Citizens Insurance appealed the district court's ruling that it had a duty to defend Liberty University in an underlying action. In the underlying action, Janet Jenkins filed suit against Liberty University, alleging that the school participated in a scheme to kidnap Jenkin's daughter in order to disrupt the parent-child relationship. The court concluded that the district court erroneously interpreted the Jenkins Complaint, the Separation of Insureds
provision, and Virginia law. In this case, the Jenkins Complaint does not allege an "occurrence," and it triggers the policy's coverage exclusions. Accordingly, Citizens Insurance has no duty to defendant Liberty University. The court vacated and remanded. View "Liberty Univ. v. Citizens Ins. Co." on Justia Law
Posted in:
Insurance Law
Wilks v. Manobianco
Under Ariz. Rev. Stat. 20-259.01, insurers must offer uninsured motorist (UM) and underinsured motorist (UIM) coverage to their insureds and may prove compliance by having their insureds sign a Department of Insurance (DOI) approved form selecting or rejecting such coverage. Plaintiff obtained car insurance from State Farm through Defendant, an insurance agent. Plaintiff requested that her policy include both UM and UIM coverage, but Defendant procured insurance that did not include UIM coverage. Plaintiff signed the DOI-approved form, which had been filled out by Defendant to reject UIM coverage. Plaintiff and her husband later sued Defendant for malpractice for failing to procure the insurance coverage they had requested. The trial court concluded that Defendant’s compliance with section 20-259.01 demonstrated that it fulfilled its duties to Plaintiff regarding the offer of UM/UIM coverage, and therefore, Defendant breached no duty owed to Plaintiffs. The court of appeals reversed, holding that section 20-259.01(B) did not abolish the common law duty of reasonable care insurance agents owe their clients.
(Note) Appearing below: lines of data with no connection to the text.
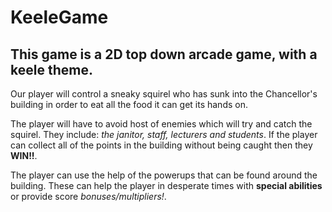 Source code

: # KeeleGame

## This game is a 2D top down arcade game, with a keele theme.

Our player will control a sneaky squirel who has sunk into the Chancellor's building in order to eat all the food it can get its hands on.

The player will have to avoid host of enemies which will try and catch the squirel. They include: _the janitor, staff, lecturers and students_. If the player can collect all of the points in the building without being caught then they **WIN!!**.

The player can use the help of the powerups that can be found around the building. These can help the player in desperate times with **special abilities** or provide score _bonuses/multipliers!_.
The Supreme Court affirmed, holding that compliance with section 20-259.01 does not bar a negligence claim alleging that the insurance agent failed to procure the UIM coverage requested by the insured. View "Wilks v. Manobianco" on Justia Law
Posted in:
Injury Law, Insurance Law
Gradillas v. Lincoln General Ins.
Plaintiffs filed suit against Lincoln seeking to recover damages for the injuries they incurred from the insured. The court certified the following question to the Supreme Court of California: When determining whether an injury arises out of the “use” of a vehicle for purposes of determining coverage under an automobile insurance policy and an insurance company’s duty to defend, is the appropriate test whether the vehicle was a “predominating
cause/substantial factor” or whether there was a “minimal causal connection” between the
vehicle and the injury? View "Gradillas v. Lincoln General Ins." on Justia Law
Posted in:
Insurance Law
Jarrett v. Dillard
Ray Dillard attempted to collect workers' compensation benefits from the president and majority shareholder of his employer. In 1997, The Commission held that Dillard suffered a compensable injury. After the mandate issues, one of Dillard's attorneys filed a lis pendens notice regarding several parcels of real property the company's president owned. Because none of that property belonged to the company itself, Dillard's attorney informed the president that it was asking the Commission to hold the president personally liable for Dillard's benefits because the company failed to carry workers' compensation insurance. Dillard died in 2005 while unresolved issues regarding who would ultimately be responsible for Dillard's benefits was pending before an administrative law judge. Dillard's estate filed a complaint at the circuit court against the president and company, claiming that the company was required to carry workers' compensation insurance but failed to do so. Therefore, the Estate argued the president was personally liable for Dillard's benefits. Among other things, the president argued that the Estate's claim was barred by the statute of limitations and the doctrine of res judicata. Eventually, the administrative law judge granted the Estate's renewed motion for summary judgment, and entered a judgment of approximately $223,000 against the president and the company "jointly and individually." The president appealed, and the case was assigned to the Court of Appeals. The appellate court held that Dillard's claim against the company president was barred by res judicata and the statute of limitations. The Supreme Court held the Court of Appeals erred in reaching that conclusion, reversed and reinstated the trial court's judgment in favor of Dillard. View "Jarrett v. Dillard" on Justia Law
Harper v. Banks, Finley, White & Co. of Mississippi, P.C.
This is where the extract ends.